The Post-Appeal Applications in Capital Cases Bill, read for the first time on 7 November, was passed in Parliament on 29 November. This law has damaging implications on the due process rights of persons on death row.
The law covers a wide range of applications, whether with regard to the criminal cases of death row prisoners or the constitutionality of the provisions under which they are convicted. The importance of protecting the procedural rights of persons on death row cannot be overemphasised.
The legislation also raises more fundamental concerns as to how the government interprets fair trial rights and the approach towards the rule of law.
This brief sets out the issues with the law. References to provisions in this brief are references to the provisions in the law, unless otherwise stated.
The law sets a very high bar for death row prisoners to bring a wide range of applications (referred to as PACC applications). It covers any application involving a stay of execution, or which determination calls into question, or may call into the question the propriety of the conviction and capital punishment.
It forecloses civil lawsuits that challenge the constitutionality of statutes to do with capital cases, and applications relating to the wrongdoing of state actors that may affect the convictions of those on death row (such as the case where prison forwarded privileged correspondence of death row inmates to AGC).
This is in violation of the procedural rights guaranteed under Art 9(1) of the Singapore Constitution.
Further, with regard to applications that might call into question the propriety of convictions having to seek permission to proceed, the Court would effectively have to determine the matter before arguments are fully canvassed and the case is properly decided. This effectively asks the Court to engage in speculative exercises when all evidence might not yet have been brought and not all arguments have been heard.
See s60F SJCA, under definition of “post-appeal application in a capital case”; and see sub-section (b) and Example C in the same definition
The law removes the right of appeal in both the application for permission, and in the hearing of the substantive PACC application.
This is by virtue of making the Court of Appeal the first instance court with regard to the application for permission and the PACC application. The application for permission may be heard by just a single judge of the Court of Appeal.
For contrast, applications for leave for judicial review, and the judicial review itself, are heard at the High Court and can be appealed to the higher court.
The right to appeal a first instance decision of the Court is part of the right to fair trial. As a result of this law, even if there were a clear error in law made by the first instance judge, there would be no recourse for the applicant.
See s60G(13) SJCA; s60H(1) SJCA
If the application for permission, or the PACC application, is filed at a court other than the Court of Appeal, a single judge of the Court of Appeal can determine if the application falls under the PACC application rules. If it does, the judge can strike the application out in whole or in part purely on the procedural grounds that it is filed in the wrong Court.
It is not in the interest of justice that applications regarding issues of life or liberty, and which have significant consequences for a person’s life, can be struck out for purely technical reasons, particularly when the applicants might often be representing themselves.

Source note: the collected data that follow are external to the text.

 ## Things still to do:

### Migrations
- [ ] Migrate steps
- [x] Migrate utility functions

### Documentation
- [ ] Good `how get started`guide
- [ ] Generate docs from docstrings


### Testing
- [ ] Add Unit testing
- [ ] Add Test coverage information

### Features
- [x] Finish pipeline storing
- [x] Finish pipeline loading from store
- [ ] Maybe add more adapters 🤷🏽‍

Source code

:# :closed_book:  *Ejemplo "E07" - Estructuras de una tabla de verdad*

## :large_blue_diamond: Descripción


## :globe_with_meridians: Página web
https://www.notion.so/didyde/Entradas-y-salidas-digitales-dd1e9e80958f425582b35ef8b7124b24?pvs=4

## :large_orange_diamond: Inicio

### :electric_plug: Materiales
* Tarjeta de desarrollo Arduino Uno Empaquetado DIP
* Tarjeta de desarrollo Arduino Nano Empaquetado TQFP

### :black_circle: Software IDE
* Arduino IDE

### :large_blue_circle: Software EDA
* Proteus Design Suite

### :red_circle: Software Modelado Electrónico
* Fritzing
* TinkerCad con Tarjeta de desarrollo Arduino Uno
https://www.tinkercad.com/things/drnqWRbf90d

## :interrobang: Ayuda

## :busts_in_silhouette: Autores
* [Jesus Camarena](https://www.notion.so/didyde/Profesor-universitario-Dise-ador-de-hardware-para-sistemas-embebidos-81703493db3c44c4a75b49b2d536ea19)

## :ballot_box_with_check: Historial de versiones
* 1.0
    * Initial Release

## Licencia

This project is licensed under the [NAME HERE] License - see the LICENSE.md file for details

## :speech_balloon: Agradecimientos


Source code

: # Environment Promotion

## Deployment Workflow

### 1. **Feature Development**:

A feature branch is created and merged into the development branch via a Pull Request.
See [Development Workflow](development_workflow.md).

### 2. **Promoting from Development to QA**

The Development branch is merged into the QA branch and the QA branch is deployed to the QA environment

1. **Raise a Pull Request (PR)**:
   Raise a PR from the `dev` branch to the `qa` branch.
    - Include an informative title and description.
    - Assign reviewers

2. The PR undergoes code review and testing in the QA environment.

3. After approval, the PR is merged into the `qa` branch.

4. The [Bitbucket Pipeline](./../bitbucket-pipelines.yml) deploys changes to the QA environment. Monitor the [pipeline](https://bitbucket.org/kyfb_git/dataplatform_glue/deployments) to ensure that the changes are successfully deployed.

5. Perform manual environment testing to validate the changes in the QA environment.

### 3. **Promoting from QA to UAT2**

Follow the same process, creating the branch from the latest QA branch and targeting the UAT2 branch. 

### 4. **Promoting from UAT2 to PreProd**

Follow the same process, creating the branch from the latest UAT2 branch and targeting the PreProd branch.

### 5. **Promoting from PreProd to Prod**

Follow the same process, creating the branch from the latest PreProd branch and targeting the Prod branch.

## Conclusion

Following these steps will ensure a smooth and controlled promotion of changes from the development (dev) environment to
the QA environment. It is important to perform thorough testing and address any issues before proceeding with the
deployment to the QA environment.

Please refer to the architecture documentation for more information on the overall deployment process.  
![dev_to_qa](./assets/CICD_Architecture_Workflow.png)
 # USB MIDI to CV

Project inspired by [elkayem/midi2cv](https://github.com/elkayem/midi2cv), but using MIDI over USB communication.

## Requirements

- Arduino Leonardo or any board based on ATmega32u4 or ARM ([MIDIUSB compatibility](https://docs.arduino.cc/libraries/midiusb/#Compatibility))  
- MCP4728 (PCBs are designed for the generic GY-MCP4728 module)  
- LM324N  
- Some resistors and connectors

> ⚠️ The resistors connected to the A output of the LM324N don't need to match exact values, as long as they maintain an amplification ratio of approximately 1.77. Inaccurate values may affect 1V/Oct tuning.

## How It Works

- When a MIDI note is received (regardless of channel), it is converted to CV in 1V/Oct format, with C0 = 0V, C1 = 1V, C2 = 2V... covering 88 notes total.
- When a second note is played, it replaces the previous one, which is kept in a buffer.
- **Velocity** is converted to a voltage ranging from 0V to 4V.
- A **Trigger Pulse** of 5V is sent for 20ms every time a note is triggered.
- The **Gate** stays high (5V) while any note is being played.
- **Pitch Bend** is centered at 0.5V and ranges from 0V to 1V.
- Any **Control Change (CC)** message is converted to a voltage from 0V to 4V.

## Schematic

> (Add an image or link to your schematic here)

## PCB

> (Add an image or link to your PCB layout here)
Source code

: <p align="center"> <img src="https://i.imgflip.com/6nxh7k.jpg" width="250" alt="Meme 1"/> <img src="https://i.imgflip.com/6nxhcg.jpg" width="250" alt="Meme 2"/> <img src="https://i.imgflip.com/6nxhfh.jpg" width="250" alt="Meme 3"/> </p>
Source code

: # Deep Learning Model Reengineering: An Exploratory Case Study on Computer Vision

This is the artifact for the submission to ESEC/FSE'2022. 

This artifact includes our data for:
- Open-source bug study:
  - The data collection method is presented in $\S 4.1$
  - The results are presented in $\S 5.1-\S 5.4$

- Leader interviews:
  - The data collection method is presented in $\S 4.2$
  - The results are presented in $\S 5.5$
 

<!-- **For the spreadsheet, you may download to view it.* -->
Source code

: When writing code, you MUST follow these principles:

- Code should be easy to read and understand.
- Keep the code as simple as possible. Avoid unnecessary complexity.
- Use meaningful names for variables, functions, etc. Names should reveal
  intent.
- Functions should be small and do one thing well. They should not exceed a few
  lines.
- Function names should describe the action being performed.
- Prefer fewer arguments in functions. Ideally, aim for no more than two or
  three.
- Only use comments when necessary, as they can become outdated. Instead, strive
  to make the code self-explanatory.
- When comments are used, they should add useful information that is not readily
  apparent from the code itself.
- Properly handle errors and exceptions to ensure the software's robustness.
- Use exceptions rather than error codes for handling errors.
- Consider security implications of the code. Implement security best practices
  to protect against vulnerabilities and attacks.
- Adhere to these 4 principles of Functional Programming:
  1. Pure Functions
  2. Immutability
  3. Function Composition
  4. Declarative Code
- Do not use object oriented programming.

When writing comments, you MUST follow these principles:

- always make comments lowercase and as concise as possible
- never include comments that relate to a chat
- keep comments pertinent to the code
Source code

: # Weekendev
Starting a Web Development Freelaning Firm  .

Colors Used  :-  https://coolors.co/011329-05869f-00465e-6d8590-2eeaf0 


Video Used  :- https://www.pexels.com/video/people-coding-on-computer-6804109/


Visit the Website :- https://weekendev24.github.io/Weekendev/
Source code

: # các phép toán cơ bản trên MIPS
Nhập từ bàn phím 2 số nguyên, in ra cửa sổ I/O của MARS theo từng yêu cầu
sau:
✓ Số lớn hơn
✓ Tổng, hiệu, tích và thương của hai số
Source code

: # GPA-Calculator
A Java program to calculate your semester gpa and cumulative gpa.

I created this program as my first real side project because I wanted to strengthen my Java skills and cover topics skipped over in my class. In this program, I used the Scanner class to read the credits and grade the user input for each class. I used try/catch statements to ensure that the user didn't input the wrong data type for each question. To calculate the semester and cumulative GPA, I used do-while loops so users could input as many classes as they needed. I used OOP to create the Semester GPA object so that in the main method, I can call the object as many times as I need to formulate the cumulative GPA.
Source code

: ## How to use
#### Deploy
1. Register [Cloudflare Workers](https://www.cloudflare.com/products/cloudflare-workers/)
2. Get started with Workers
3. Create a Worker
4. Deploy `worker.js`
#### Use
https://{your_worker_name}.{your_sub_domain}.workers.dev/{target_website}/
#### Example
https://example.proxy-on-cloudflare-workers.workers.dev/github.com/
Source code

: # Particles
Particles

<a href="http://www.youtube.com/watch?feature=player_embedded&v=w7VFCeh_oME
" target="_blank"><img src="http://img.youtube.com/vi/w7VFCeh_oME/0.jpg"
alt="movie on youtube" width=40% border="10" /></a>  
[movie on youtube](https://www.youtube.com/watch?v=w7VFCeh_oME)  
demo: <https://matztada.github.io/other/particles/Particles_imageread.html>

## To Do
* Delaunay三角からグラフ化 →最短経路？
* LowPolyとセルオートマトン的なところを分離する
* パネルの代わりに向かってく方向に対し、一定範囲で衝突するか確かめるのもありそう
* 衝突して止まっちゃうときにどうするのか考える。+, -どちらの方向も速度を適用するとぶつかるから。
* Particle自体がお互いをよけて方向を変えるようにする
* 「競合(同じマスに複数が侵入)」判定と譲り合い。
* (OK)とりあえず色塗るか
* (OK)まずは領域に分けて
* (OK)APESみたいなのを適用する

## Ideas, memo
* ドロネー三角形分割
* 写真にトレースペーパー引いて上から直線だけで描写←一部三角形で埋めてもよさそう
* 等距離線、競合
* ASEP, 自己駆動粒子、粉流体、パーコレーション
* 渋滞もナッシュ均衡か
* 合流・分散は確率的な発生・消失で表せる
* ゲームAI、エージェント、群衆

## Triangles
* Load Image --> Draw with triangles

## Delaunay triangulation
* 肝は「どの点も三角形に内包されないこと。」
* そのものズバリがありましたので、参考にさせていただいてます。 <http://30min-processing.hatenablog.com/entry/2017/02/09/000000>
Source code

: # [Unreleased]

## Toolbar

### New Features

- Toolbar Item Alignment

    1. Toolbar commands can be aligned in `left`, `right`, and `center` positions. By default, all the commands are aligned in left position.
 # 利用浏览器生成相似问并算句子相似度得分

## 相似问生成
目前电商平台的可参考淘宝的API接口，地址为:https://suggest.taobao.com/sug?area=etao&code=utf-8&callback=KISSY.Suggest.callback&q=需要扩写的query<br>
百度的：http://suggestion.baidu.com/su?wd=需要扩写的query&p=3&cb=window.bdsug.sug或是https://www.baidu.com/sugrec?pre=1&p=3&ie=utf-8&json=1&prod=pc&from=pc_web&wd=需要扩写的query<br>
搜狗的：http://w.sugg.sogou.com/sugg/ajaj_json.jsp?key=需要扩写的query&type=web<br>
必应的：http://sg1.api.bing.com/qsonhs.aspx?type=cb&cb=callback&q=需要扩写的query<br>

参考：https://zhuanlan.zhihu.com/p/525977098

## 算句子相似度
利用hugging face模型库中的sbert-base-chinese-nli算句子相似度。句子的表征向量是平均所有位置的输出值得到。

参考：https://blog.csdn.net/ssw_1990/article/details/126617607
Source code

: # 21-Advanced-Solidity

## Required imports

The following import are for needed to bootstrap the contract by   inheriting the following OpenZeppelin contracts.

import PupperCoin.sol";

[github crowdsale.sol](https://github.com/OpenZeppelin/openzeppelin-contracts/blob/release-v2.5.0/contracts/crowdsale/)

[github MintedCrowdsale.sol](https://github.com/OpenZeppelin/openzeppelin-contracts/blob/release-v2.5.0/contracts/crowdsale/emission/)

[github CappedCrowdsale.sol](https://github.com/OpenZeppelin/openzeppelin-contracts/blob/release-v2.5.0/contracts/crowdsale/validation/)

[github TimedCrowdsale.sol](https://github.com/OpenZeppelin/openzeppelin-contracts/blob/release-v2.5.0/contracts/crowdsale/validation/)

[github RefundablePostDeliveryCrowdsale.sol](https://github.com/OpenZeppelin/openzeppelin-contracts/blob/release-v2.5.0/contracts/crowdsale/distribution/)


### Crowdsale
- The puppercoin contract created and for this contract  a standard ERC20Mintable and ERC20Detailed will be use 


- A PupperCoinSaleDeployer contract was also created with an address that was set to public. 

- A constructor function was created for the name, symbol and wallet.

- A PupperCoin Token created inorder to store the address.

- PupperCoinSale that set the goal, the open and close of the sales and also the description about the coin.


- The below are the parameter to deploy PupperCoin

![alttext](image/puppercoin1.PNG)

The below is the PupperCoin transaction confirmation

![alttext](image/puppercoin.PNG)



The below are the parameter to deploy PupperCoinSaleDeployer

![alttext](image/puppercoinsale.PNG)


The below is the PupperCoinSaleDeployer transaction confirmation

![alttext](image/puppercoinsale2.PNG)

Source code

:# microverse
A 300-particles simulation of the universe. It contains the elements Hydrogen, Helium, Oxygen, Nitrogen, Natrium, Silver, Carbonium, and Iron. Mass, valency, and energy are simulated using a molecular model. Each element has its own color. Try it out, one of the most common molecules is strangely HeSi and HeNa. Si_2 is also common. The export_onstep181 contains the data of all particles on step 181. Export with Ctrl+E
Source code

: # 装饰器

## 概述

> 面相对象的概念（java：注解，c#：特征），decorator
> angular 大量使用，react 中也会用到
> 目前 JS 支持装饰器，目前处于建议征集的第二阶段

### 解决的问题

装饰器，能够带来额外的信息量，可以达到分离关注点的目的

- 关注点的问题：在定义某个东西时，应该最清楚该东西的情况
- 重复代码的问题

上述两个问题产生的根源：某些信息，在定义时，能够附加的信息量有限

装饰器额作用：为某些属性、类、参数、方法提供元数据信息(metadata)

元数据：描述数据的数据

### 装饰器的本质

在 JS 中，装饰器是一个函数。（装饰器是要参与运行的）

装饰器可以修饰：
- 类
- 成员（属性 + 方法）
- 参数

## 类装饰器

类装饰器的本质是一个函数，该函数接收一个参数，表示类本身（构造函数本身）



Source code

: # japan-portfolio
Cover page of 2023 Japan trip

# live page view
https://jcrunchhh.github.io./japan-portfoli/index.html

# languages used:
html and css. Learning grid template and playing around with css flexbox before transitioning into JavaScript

See s60J(1) and s60J(3)(b) SJCA
The law allows applications for permission and PACC applications to be summarily dismissed without hearing.
This is damaging to the applicants’ access to justice. That there might not be a hearing would mean that the applicant is unable to respond to the respondent’s submissions, which is a fundamental part of hearing a matter.
While the application for permission requires written submissions to be filed by the applicants, death row inmates acting as litigants-in-person often do not have the resources to properly prepare written submissions, and would also rely on making oral arguments to substantiate their case.
See s60G(8) and s60H(6) SJCA
The law provides that only one application for permission or PACC application may be ongoing at one time, unless permission is granted by the judge presiding over the ongoing PACC application to file the separate case.
This would apply to circumstances where, for example, an individual had an ongoing 394H application to review their case, but would like to file a civil suit on a completely separate matter that may affect their conviction.
See s60I SJCA
The law provides that an execution may be carried out even if there is an ongoing application for permission to bring a PACC application, if the person on death row bringing the application had been previously found to have committed an ‘abuse of process’ in a previous PACC application.